*** TASK DATA ***

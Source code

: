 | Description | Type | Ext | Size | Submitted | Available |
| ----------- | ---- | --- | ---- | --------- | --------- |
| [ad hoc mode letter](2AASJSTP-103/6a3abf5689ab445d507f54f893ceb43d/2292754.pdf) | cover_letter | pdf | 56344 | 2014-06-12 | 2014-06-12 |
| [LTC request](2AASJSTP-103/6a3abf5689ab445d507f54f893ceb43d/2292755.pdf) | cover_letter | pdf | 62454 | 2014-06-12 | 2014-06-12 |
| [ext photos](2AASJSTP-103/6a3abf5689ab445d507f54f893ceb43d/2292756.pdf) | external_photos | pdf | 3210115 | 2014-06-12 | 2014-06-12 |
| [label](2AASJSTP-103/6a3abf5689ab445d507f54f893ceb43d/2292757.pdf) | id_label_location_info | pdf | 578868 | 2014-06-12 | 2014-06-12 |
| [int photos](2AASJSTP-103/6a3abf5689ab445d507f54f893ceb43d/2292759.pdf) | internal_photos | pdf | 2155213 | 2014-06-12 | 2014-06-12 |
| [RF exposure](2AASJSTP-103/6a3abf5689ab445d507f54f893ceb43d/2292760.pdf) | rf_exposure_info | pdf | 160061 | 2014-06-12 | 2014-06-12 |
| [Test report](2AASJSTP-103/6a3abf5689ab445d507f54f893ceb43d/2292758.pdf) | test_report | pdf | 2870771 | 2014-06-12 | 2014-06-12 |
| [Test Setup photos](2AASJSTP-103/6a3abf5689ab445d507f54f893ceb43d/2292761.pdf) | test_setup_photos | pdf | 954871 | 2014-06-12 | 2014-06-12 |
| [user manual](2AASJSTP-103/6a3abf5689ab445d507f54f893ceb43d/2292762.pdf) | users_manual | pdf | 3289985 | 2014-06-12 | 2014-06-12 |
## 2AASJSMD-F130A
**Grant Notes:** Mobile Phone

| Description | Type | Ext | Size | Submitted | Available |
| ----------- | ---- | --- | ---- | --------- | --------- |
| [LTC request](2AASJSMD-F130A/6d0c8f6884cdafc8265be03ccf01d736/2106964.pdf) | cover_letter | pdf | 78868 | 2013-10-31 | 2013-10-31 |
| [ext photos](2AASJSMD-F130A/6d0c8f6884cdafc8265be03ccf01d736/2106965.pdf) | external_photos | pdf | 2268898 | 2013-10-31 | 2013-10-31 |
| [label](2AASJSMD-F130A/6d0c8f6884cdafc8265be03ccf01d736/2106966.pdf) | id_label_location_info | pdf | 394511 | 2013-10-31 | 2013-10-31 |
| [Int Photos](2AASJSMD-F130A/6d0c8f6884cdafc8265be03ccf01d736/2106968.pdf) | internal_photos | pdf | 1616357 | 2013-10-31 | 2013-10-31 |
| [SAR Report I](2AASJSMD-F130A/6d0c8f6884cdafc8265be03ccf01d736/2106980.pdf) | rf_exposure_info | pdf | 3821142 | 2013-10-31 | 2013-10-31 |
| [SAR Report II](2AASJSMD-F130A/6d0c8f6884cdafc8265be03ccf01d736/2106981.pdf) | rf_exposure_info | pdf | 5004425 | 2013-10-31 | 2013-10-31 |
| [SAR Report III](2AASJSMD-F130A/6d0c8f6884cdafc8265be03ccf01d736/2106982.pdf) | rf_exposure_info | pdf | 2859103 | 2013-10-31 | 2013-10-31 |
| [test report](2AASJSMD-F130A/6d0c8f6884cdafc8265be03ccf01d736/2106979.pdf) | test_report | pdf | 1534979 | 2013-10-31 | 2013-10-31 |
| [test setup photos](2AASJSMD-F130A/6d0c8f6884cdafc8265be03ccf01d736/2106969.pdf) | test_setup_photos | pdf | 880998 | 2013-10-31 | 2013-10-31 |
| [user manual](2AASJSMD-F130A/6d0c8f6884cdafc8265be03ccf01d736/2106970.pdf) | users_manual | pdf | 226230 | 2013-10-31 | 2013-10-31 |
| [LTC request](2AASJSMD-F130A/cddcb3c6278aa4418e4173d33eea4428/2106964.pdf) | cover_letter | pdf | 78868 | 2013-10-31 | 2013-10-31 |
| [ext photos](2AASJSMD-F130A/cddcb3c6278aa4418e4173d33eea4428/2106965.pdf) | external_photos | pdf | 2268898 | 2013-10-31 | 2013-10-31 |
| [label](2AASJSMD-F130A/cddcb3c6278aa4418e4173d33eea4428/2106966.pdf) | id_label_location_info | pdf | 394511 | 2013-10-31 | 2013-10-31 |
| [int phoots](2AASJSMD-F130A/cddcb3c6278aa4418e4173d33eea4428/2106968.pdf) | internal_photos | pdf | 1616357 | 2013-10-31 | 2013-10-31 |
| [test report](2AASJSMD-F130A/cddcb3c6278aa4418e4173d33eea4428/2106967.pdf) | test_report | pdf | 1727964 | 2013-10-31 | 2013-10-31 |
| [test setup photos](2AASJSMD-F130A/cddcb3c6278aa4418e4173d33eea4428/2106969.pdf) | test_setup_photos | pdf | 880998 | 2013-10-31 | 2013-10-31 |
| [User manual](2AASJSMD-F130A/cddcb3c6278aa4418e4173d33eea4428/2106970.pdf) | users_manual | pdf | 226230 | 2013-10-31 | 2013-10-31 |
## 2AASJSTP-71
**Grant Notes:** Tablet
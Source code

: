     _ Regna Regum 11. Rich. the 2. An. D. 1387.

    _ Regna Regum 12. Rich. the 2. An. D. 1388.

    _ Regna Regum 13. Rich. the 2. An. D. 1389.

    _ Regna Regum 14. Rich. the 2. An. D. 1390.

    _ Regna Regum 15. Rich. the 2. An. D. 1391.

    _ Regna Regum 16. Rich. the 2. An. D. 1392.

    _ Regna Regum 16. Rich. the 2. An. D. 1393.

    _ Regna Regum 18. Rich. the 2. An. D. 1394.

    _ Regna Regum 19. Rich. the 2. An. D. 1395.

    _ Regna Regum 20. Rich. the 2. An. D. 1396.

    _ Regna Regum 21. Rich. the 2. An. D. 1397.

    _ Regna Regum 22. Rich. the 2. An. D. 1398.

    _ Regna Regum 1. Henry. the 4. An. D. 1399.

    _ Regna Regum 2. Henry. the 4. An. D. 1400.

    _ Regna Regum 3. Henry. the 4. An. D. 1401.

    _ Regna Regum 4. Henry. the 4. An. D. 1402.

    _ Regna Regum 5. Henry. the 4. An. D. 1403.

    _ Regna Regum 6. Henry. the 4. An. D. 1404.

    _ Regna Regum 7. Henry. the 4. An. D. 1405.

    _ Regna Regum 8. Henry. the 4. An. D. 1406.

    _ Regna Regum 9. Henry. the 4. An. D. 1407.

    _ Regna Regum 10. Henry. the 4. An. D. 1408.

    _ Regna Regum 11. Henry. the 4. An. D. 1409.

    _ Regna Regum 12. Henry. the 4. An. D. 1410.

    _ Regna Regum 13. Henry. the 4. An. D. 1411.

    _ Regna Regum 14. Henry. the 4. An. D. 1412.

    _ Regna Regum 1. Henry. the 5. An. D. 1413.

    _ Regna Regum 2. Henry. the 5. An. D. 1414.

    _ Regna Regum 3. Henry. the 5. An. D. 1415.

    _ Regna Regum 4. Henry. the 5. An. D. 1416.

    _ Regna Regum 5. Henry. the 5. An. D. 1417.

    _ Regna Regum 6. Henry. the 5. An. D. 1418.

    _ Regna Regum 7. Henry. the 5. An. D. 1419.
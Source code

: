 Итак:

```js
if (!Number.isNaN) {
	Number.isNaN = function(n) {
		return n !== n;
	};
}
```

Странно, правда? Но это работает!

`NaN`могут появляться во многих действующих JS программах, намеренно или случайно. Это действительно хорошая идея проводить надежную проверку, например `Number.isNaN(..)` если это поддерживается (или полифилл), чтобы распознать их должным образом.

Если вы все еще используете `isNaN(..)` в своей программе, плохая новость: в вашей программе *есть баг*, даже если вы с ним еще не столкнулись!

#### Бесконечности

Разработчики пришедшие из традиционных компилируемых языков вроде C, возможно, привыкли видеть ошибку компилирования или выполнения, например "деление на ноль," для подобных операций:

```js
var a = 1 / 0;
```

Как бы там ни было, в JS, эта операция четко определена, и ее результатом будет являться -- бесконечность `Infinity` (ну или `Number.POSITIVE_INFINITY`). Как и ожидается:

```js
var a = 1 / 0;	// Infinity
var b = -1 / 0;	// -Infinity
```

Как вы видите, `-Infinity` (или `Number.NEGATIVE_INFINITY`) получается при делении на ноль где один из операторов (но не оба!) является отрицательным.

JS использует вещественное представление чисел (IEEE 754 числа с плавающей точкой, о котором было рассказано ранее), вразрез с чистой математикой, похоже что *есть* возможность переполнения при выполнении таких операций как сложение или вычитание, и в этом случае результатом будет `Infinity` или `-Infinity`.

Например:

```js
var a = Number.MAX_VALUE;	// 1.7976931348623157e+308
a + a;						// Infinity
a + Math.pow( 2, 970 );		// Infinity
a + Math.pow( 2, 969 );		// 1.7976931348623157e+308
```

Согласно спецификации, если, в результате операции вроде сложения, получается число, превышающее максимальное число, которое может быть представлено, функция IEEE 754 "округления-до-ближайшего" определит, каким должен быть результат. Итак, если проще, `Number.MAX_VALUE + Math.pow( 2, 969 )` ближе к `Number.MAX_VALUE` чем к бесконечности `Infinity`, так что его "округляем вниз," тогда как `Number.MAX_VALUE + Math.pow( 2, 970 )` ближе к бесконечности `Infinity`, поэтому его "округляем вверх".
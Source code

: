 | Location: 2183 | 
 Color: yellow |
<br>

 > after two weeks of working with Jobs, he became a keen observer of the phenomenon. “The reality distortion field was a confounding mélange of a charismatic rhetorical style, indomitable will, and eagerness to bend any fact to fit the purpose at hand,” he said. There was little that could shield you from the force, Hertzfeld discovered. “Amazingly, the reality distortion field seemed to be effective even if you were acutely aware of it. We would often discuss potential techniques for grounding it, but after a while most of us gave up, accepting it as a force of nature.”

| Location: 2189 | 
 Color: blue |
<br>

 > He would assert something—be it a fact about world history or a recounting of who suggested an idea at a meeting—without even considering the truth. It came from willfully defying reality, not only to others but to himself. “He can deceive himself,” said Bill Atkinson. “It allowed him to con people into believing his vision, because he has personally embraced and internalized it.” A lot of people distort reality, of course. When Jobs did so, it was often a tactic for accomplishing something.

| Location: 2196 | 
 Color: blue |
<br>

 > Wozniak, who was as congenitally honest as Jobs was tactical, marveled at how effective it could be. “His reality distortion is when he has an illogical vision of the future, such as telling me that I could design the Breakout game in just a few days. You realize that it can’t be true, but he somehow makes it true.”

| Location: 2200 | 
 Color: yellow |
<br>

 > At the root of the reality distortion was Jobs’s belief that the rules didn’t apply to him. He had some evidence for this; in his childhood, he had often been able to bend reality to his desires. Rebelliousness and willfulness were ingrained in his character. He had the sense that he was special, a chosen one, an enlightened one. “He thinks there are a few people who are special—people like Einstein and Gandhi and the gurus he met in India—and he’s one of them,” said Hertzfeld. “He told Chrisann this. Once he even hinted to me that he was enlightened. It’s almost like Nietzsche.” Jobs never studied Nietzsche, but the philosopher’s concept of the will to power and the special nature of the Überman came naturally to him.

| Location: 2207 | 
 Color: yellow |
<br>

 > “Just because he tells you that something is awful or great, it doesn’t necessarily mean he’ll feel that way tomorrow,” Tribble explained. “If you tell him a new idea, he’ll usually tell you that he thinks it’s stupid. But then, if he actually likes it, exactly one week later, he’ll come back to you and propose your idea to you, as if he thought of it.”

*** End of TASK DATA ***

### [THE TASK]
Starting at the line above that contains "## 2AASJSTP-71", write out each line exactly until the line that contains "An. D. 1397." has been written, and stop there.

### [SOLUTION TO THE PROBLEM]
## 2AASJSTP-71
**Grant Notes:** Tablet
Source code

:     _ Regna Regum 11. Rich. the 2. An. D. 1387.

    _ Regna Regum 12. Rich. the 2. An. D. 1388.

    _ Regna Regum 13. Rich. the 2. An. D. 1389.

    _ Regna Regum 14. Rich. the 2. An. D. 1390.

    _ Regna Regum 15. Rich. the 2. An. D. 1391.

    _ Regna Regum 16. Rich. the 2. An. D. 1392.

    _ Regna Regum 16. Rich. the 2. An. D. 1393.

    _ Regna Regum 18. Rich. the 2. An. D. 1394.

    _ Regna Regum 19. Rich. the 2. An. D. 1395.

    _ Regna Regum 20. Rich. the 2. An. D. 1396.

    _ Regna Regum 21. Rich. the 2. An. D. 1397.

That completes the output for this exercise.